The focus of this blog is key Delaware corporate and commercial litigation decisions. That includes the Complex Commercial Litigation Division of the Superior Court. The rules and procedures in that court are not always the same as those in the Court of Chancery. It remains important to know the differences. For example, Court of Chancery Rule 26 and Superior Court Rule 26 are not identical, regarding what information provided to a party’s expert is discoverable.
Two recent rulings address this topic: CIM Urban Lending GP v. Cantor Commercial Real Estate Sponsor, L.P., C.A. No. 11060-VCS (Del. Ch. May 19, 2016) (TRANSCRIPT) and Green v. Nemours Found., C.A. No. N15C-03-208 (Del. Super. Aug. 17, 2016).
Superior Court Rule 26: The Superior Court of Delaware recently took a close look at Superior Court Rule 26 and made some very important distinctions regarding what is discoverable and what is not when it comes to information given to a party’s expert.
Background: In Green, the Superior Court considered plaintiff’s counsel inadvertently including two documents titled “Work Product Memorandum” and “Deposition Preparation Exhibits” in a binder that was produced to defense counsel prior to taking the plaintiff’s expert’s deposition. The plaintiff sought to recover those documents once the mistake was realized. After returning the documents, defendants’ counsel filed a motion to compel their production.
Analysis: The Superior Court has adopted the federal version of Rule 26(b), which requires counsel to “identify facts or data that the party’s attorney provided and that the expert considered in forming the opinions to be expressed” and “identify assumptions that the party’s attorney provided and that the expert relied on in forming the opinions to be expressed.”
The court left no stone unturned with its analysis of Rule 26 — often relying on the Advisory Committee’s comments to the Rule when it was amended. The Superior Court held that documents are deemed “considered,” and thus not privileged, “if it was seen by the expert, regardless whether he relies upon it and indeed, even if he rejects it entirely.”
However, the court did not extend such a sweeping definition of the other non-disclosure exception — the requirement that assumptions provided by counsel to the expert be disclosed. The Superior Court stated: “So to the extent the attorney communicates with the expert his ‘assumptions’ about the case — be they hypotheticals or other possibilities — these communications are privileged from disclosure unless the expert were to aver that he ‘relied’ on the assumption as posited by the attorney.”
Court of Chancery Rule 26: The Court of Chancery’s ruling in CIM Urban Lending GP stems from a dispute over the language in a limited partnership agreement and cross motions to compel information provided to each parties’ experts. The plaintiffs sought documents that the defenses’ expert relied on in determining his report. The defendants sought documents from the plaintiffs regarding a pre-litigation investigation into whether the limited partnership agreement was breached.
Analysis: Citing Chancery Rule 26(b)(4), which requires production of facts and opinions to which the expert is expected to testify and a summary of the grounds for each opinion, the court held that the information that was actually considered and relied on in the final defendants’ expert’s report was not privileged because that expert report was placed at issue since the expert will be testifying at trial.

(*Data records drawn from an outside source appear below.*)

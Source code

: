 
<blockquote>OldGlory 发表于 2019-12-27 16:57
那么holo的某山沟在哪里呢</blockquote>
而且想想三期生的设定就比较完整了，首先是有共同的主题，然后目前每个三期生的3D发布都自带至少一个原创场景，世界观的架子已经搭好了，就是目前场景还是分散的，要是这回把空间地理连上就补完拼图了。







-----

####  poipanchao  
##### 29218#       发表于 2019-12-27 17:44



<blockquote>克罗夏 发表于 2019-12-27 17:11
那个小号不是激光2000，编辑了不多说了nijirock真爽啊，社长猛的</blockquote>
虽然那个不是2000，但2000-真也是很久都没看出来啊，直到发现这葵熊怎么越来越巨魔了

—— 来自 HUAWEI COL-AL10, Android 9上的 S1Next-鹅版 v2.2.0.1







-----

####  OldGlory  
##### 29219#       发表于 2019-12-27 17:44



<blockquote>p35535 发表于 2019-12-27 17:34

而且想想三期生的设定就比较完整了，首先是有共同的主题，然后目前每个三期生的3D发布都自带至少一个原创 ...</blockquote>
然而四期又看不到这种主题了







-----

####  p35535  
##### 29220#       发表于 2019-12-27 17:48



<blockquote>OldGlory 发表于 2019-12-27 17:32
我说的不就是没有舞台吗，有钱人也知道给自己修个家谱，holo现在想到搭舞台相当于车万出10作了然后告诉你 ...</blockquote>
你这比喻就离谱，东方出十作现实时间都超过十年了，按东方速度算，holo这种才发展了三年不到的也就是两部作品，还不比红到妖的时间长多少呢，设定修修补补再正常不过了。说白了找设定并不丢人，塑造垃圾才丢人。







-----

However, the court held that documents considered and relied on by a non-testifying expert to prepare a pre-litigation report were protected work product and not discoverable. This is a very important distinction made by the court.
Finally, it is important to note that, unlike the Superior Court, the Court of Chancery has not adopted the most-recent language of the federal rules. Both the Superior Court and the Court of Chancery Rules contain substantially similar language in Rules 26(b)(1)–(4).

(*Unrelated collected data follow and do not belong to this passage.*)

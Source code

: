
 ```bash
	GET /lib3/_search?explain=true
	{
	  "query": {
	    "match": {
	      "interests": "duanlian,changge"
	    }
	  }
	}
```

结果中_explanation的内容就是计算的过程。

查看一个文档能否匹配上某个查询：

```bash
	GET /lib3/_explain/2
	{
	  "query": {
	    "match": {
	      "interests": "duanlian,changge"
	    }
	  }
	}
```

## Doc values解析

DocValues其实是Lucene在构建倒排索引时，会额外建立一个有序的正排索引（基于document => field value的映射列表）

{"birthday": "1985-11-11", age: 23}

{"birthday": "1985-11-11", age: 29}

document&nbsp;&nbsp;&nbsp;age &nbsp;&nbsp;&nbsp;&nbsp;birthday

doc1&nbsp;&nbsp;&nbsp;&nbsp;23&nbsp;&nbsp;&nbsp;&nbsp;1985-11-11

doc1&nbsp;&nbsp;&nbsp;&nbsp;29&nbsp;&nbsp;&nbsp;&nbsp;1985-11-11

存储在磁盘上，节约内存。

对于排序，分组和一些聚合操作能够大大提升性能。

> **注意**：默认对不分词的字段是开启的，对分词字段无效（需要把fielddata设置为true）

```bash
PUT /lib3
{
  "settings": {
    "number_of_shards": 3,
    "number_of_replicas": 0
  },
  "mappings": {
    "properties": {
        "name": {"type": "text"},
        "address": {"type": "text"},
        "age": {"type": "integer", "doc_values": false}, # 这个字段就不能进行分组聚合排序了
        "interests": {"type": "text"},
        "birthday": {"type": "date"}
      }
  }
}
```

Importantly, however, Court of Chancery Rule 26 does not have a counterpart to Superior Court Rule 26(b)(6), which expressly exempts: (1) the compensation that the expert is paid; (2) the facts or data provided to the expert; and (3) the assumptions provided to the experts from any claim of privilege.
However, the Guidelines on Best Practices for Litigating Cases before the Court of Chancery (the “Guidelines”) expresses a preference for parties to stipulate what information is privileged. It’s also important to note that according to the Guidelines, parties are encouraged to agree to stipulate that “[m]aterials or information that may have been viewed or considered but not relied upon by the [e]xpert” are not discoverable, and the court provides a sample stipulation to address these issues.